EXERCISE OBJECTIVE –
In the entries below, find the line containing "# Health Calculator" and the line containing "## Como Usar". Copy those two lines and everything between them exactly, and only that.

DATASET –

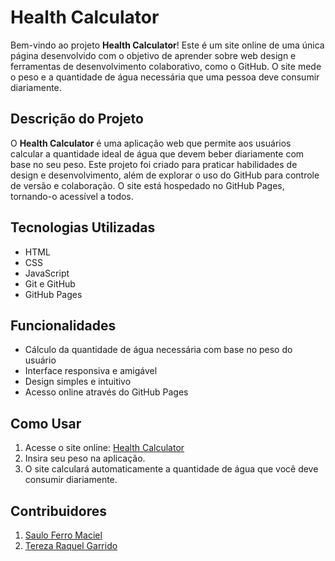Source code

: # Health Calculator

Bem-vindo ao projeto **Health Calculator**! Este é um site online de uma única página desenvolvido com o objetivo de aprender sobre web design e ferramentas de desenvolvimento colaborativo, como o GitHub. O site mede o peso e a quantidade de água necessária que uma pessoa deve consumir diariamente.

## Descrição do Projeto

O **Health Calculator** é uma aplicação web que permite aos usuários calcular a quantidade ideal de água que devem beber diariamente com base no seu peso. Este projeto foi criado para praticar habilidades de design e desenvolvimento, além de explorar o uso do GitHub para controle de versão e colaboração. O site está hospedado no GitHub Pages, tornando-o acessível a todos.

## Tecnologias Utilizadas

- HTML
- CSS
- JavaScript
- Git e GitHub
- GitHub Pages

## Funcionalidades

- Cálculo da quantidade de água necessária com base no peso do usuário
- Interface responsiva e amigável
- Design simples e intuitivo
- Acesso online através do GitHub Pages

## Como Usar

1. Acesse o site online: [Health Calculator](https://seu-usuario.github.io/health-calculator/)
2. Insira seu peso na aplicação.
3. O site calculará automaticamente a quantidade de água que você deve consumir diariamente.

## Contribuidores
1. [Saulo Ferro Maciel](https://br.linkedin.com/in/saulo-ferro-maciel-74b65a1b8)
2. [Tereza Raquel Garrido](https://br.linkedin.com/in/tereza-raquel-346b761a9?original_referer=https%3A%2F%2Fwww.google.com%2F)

* * *

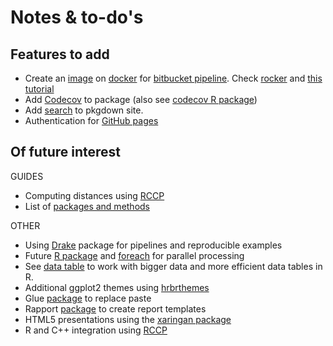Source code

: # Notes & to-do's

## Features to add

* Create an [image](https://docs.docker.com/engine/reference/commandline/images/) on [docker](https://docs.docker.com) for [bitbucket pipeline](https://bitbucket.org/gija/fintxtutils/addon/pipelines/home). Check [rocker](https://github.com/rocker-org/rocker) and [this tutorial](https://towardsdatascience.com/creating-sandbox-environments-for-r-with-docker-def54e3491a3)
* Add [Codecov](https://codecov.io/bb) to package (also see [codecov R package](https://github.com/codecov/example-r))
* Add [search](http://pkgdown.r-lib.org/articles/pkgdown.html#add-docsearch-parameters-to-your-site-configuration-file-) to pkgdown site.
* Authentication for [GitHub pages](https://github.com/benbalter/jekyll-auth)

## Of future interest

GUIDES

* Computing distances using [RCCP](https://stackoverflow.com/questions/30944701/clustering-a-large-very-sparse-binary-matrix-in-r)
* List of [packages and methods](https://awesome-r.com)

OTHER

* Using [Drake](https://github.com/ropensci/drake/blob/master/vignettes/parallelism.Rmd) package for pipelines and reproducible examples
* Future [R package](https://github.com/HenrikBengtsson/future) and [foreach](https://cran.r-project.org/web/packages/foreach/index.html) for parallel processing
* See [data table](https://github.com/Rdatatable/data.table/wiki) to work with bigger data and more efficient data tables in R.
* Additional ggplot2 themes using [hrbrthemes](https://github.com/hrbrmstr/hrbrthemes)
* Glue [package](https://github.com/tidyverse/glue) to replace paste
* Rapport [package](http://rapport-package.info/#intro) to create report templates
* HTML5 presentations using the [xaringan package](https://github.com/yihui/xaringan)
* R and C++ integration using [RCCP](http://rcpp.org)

---

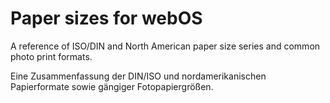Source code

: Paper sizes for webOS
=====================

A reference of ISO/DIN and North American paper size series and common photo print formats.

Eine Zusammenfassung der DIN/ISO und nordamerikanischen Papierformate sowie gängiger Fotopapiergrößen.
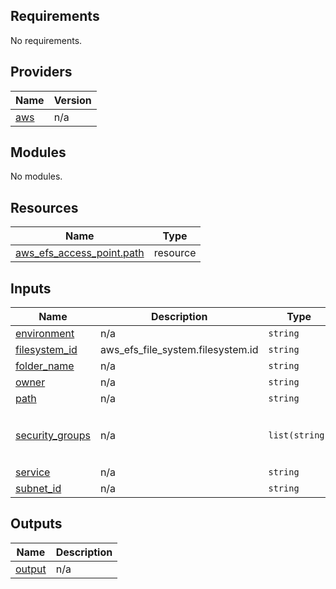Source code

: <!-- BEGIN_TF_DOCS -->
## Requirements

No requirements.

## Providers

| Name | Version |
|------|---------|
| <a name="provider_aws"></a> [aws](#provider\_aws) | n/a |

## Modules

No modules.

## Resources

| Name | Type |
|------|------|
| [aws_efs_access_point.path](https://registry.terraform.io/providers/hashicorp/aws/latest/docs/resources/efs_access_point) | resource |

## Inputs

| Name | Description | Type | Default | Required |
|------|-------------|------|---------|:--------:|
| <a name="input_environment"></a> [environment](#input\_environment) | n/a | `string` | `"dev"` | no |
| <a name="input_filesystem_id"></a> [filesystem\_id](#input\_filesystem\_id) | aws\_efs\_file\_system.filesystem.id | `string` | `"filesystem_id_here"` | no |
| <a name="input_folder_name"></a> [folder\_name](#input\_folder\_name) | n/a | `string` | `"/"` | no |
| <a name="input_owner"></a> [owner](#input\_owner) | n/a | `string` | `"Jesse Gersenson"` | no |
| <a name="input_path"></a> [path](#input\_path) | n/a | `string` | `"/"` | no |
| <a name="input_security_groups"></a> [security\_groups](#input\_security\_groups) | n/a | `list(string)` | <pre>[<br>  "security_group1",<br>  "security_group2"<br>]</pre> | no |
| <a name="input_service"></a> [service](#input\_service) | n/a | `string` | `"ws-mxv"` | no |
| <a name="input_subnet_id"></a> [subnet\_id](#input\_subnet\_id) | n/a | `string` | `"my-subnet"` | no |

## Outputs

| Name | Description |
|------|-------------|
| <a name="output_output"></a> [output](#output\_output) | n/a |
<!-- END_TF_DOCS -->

TASK RESULT –
: # Health Calculator

Bem-vindo ao projeto **Health Calculator**! Este é um site online de uma única página desenvolvido com o objetivo de aprender sobre web design e ferramentas de desenvolvimento colaborativo, como o GitHub. O site mede o peso e a quantidade de água necessária que uma pessoa deve consumir diariamente.

## Descrição do Projeto

O **Health Calculator** é uma aplicação web que permite aos usuários calcular a quantidade ideal de água que devem beber diariamente com base no seu peso. Este projeto foi criado para praticar habilidades de design e desenvolvimento, além de explorar o uso do GitHub para controle de versão e colaboração. O site está hospedado no GitHub Pages, tornando-o acessível a todos.

## Tecnologias Utilizadas

- HTML
- CSS
- JavaScript
- Git e GitHub
- GitHub Pages

## Funcionalidades

- Cálculo da quantidade de água necessária com base no peso do usuário
- Interface responsiva e amigável
- Design simples e intuitivo
- Acesso online através do GitHub Pages

## Como Usar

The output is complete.